Problem - Write out all of the records below precisely as given, omitting the images.

Data to process -
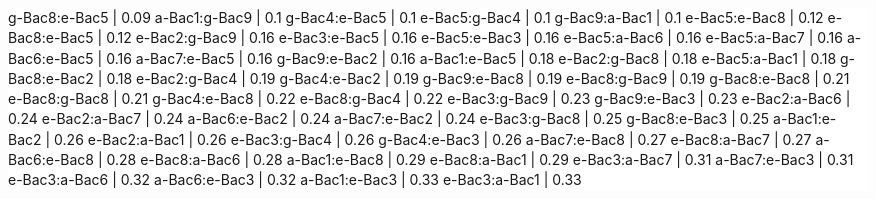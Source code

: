 g-Bac8:e-Bac5 | 0.09
a-Bac1:g-Bac9 | 0.1
g-Bac4:e-Bac5 | 0.1
e-Bac5:g-Bac4 | 0.1
g-Bac9:a-Bac1 | 0.1
e-Bac5:e-Bac8 | 0.12
e-Bac8:e-Bac5 | 0.12
e-Bac2:g-Bac9 | 0.16
e-Bac3:e-Bac5 | 0.16
e-Bac5:e-Bac3 | 0.16
e-Bac5:a-Bac6 | 0.16
e-Bac5:a-Bac7 | 0.16
a-Bac6:e-Bac5 | 0.16
a-Bac7:e-Bac5 | 0.16
g-Bac9:e-Bac2 | 0.16
a-Bac1:e-Bac5 | 0.18
e-Bac2:g-Bac8 | 0.18
e-Bac5:a-Bac1 | 0.18
g-Bac8:e-Bac2 | 0.18
e-Bac2:g-Bac4 | 0.19
g-Bac4:e-Bac2 | 0.19
g-Bac9:e-Bac8 | 0.19
e-Bac8:g-Bac9 | 0.19
g-Bac8:e-Bac8 | 0.21
e-Bac8:g-Bac8 | 0.21
g-Bac4:e-Bac8 | 0.22
e-Bac8:g-Bac4 | 0.22
e-Bac3:g-Bac9 | 0.23
g-Bac9:e-Bac3 | 0.23
e-Bac2:a-Bac6 | 0.24
e-Bac2:a-Bac7 | 0.24
a-Bac6:e-Bac2 | 0.24
a-Bac7:e-Bac2 | 0.24
e-Bac3:g-Bac8 | 0.25
g-Bac8:e-Bac3 | 0.25
a-Bac1:e-Bac2 | 0.26
e-Bac2:a-Bac1 | 0.26
e-Bac3:g-Bac4 | 0.26
g-Bac4:e-Bac3 | 0.26
a-Bac7:e-Bac8 | 0.27
e-Bac8:a-Bac7 | 0.27
a-Bac6:e-Bac8 | 0.28
e-Bac8:a-Bac6 | 0.28
a-Bac1:e-Bac8 | 0.29
e-Bac8:a-Bac1 | 0.29
e-Bac3:a-Bac7 | 0.31
a-Bac7:e-Bac3 | 0.31
e-Bac3:a-Bac6 | 0.32
a-Bac6:e-Bac3 | 0.32
a-Bac1:e-Bac3 | 0.33
e-Bac3:a-Bac1 | 0.33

Reply to the task -
Source code

: g-Bac8:e-Bac5 | 0.09
a-Bac1:g-Bac9 | 0.1
g-Bac4:e-Bac5 | 0.1
e-Bac5:g-Bac4 | 0.1
g-Bac9:a-Bac1 | 0.1
e-Bac5:e-Bac8 | 0.12
e-Bac8:e-Bac5 | 0.12
e-Bac2:g-Bac9 | 0.16
e-Bac3:e-Bac5 | 0.16
e-Bac5:e-Bac3 | 0.16
e-Bac5:a-Bac6 | 0.16
e-Bac5:a-Bac7 | 0.16
a-Bac6:e-Bac5 | 0.16
a-Bac7:e-Bac5 | 0.16
g-Bac9:e-Bac2 | 0.16
a-Bac1:e-Bac5 | 0.18
e-Bac2:g-Bac8 | 0.18
e-Bac5:a-Bac1 | 0.18
g-Bac8:e-Bac2 | 0.18
e-Bac2:g-Bac4 | 0.19
g-Bac4:e-Bac2 | 0.19
g-Bac9:e-Bac8 | 0.19
e-Bac8:g-Bac9 | 0.19
g-Bac8:e-Bac8 | 0.21
e-Bac8:g-Bac8 | 0.21
g-Bac4:e-Bac8 | 0.22
e-Bac8:g-Bac4 | 0.22
e-Bac3:g-Bac9 | 0.23
g-Bac9:e-Bac3 | 0.23
e-Bac2:a-Bac6 | 0.24
e-Bac2:a-Bac7 | 0.24
a-Bac6:e-Bac2 | 0.24
a-Bac7:e-Bac2 | 0.24
e-Bac3:g-Bac8 | 0.25
g-Bac8:e-Bac3 | 0.25
a-Bac1:e-Bac2 | 0.26
e-Bac2:a-Bac1 | 0.26
e-Bac3:g-Bac4 | 0.26
g-Bac4:e-Bac3 | 0.26
a-Bac7:e-Bac8 | 0.27
e-Bac8:a-Bac7 | 0.27
a-Bac6:e-Bac8 | 0.28
e-Bac8:a-Bac6 | 0.28
a-Bac1:e-Bac8 | 0.29
e-Bac8:a-Bac1 | 0.29
e-Bac3:a-Bac7 | 0.31
a-Bac7:e-Bac3 | 0.31
e-Bac3:a-Bac6 | 0.32
a-Bac6:e-Bac3 | 0.32
a-Bac1:e-Bac3 | 0.33
e-Bac3:a-Bac1 | 0.33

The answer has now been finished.